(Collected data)
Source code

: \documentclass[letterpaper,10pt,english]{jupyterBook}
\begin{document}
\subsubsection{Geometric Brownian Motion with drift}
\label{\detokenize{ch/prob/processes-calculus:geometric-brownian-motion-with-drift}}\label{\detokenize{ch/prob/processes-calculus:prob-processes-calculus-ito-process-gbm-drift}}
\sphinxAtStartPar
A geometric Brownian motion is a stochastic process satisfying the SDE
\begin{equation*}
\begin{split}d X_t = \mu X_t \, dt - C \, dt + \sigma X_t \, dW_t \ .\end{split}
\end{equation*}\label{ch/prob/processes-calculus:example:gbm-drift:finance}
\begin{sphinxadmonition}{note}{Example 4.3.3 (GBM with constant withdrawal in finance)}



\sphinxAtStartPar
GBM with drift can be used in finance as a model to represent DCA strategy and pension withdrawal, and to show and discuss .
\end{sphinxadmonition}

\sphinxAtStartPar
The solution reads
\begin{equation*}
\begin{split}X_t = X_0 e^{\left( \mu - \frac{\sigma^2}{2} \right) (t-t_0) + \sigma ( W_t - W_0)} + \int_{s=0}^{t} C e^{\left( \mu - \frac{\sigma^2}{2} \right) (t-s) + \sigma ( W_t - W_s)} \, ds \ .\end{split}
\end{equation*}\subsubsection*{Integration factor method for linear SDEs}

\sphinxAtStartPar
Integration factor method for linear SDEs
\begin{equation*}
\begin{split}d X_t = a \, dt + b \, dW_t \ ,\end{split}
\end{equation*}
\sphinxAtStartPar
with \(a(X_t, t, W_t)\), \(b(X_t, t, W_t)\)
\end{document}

**DIRECTIONS**
An exact reproduction of the data is required. Leave nothing out.

**ANSWER SPACE**
Source code

: \documentclass[letterpaper,10pt,english]{jupyterBook}
\begin{document}
\subsubsection{Geometric Brownian Motion with drift}
\label{\detokenize{ch/prob/processes-calculus:geometric-brownian-motion-with-drift}}\label{\detokenize{ch/prob/processes-calculus:prob-processes-calculus-ito-process-gbm-drift}}
\sphinxAtStartPar
A geometric Brownian motion is a stochastic process satisfying the SDE
\begin{equation*}
\begin{split}d X_t = \mu X_t \, dt - C \, dt + \sigma X_t \, dW_t \ .\end{split}
\end{equation*}\label{ch/prob/processes-calculus:example:gbm-drift:finance}
\begin{sphinxadmonition}{note}{Example 4.3.3 (GBM with constant withdrawal in finance)}



\sphinxAtStartPar
GBM with drift can be used in finance as a model to represent DCA strategy and pension withdrawal, and to show and discuss .
\end{sphinxadmonition}

\sphinxAtStartPar
The solution reads
\begin{equation*}
\begin{split}X_t = X_0 e^{\left( \mu - \frac{\sigma^2}{2} \right) (t-t_0) + \sigma ( W_t - W_0)} + \int_{s=0}^{t} C e^{\left( \mu - \frac{\sigma^2}{2} \right) (t-s) + \sigma ( W_t - W_s)} \, ds \ .\end{split}
\end{equation*}\subsubsection*{Integration factor method for linear SDEs}

\sphinxAtStartPar
Integration factor method for linear SDEs
\begin{equation*}
\begin{split}d X_t = a \, dt + b \, dW_t \ ,\end{split}
\end{equation*}
\sphinxAtStartPar
with \(a(X_t, t, W_t)\), \(b(X_t, t, W_t)\)
\end{document}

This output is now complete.